**Action item**. The answer is a number and only a number: how many lines of the data include the string "right"?
== Provided entries ==
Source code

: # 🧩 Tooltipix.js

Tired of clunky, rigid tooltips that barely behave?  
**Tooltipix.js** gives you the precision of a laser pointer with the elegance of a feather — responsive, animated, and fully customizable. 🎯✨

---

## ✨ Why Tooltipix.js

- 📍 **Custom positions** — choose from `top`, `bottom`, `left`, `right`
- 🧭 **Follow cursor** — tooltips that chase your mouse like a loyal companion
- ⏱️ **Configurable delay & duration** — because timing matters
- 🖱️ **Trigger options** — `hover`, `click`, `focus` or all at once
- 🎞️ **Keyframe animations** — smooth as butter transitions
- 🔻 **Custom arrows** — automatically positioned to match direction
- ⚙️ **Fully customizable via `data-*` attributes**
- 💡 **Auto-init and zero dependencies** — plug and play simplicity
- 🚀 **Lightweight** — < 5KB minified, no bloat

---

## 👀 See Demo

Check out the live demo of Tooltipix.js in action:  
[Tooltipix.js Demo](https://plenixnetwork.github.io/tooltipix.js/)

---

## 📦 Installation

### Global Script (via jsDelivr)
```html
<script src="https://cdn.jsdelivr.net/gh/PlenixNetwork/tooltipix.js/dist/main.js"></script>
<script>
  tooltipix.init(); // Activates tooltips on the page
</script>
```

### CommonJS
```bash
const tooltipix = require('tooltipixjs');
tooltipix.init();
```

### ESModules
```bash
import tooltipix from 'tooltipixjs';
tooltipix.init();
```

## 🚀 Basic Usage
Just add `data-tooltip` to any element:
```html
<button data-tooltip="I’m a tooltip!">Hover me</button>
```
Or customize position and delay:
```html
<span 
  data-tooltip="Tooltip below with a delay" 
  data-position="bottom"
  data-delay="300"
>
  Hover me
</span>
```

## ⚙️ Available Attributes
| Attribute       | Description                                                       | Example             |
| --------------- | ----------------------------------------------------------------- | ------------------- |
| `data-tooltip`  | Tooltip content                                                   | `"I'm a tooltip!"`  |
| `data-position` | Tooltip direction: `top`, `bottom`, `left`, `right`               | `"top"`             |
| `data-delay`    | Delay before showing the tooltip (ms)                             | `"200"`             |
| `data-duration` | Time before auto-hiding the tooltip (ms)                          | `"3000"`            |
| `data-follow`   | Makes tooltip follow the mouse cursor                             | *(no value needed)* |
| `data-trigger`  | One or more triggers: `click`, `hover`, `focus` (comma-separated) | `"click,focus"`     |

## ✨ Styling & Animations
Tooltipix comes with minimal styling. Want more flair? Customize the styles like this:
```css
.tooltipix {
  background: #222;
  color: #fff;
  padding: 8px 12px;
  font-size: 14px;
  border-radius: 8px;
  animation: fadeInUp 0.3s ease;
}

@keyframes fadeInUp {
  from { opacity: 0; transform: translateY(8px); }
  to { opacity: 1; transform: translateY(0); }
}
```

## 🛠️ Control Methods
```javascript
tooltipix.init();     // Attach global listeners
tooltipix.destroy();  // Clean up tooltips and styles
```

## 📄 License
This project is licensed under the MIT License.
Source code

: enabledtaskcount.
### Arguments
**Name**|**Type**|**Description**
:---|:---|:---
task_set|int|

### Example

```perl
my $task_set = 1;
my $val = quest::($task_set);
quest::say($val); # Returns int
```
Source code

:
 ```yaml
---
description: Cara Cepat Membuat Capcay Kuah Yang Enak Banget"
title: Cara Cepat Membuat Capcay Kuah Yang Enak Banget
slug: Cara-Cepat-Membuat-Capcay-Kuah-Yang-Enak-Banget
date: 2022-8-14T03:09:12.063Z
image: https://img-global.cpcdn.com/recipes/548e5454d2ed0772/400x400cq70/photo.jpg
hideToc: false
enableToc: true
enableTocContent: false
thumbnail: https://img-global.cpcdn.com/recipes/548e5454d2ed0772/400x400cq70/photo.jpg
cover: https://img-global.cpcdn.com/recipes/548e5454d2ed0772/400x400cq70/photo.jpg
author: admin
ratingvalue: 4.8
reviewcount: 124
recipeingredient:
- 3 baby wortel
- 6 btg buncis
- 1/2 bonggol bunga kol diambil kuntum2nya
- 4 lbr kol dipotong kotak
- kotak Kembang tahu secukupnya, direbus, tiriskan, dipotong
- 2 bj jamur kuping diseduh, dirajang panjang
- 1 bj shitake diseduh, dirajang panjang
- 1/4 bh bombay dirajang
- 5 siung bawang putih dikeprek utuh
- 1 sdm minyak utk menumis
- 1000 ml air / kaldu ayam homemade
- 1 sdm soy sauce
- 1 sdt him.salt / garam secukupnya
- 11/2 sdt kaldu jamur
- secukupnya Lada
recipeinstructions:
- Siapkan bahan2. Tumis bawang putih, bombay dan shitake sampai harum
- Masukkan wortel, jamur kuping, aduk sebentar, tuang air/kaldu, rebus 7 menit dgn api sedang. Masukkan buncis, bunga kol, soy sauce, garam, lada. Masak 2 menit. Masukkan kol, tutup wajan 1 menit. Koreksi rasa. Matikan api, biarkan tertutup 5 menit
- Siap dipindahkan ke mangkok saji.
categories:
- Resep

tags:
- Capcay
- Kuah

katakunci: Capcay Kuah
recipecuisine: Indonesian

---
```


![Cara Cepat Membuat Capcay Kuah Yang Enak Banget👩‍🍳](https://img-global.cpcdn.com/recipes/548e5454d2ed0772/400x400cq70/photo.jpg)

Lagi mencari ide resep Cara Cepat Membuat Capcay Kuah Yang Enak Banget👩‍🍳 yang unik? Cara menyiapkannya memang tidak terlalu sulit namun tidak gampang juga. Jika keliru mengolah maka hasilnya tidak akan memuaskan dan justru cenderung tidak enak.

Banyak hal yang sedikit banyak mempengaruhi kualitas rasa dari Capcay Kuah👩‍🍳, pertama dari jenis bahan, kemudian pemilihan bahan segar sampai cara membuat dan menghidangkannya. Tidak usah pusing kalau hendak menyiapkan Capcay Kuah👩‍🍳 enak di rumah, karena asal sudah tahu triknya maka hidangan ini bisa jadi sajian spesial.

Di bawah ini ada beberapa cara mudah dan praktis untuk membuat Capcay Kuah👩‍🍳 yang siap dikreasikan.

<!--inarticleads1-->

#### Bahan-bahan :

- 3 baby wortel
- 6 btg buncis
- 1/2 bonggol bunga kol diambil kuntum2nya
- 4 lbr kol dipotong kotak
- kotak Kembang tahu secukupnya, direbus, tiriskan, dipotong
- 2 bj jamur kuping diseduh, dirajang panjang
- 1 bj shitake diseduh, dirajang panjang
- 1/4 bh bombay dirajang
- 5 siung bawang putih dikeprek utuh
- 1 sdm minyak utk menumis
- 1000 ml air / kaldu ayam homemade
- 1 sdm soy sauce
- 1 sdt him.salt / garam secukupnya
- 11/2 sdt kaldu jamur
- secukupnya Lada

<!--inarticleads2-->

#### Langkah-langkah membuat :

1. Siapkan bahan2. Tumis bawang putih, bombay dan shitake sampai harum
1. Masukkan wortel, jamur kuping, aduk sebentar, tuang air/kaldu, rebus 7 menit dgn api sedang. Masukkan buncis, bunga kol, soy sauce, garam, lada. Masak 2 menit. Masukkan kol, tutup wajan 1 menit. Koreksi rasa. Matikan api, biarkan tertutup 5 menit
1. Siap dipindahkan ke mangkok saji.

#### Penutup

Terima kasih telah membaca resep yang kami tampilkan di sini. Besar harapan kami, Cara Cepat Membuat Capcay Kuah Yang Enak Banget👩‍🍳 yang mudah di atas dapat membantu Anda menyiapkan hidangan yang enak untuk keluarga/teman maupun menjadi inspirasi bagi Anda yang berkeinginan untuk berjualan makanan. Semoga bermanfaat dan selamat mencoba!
===
**Output for this task**. 2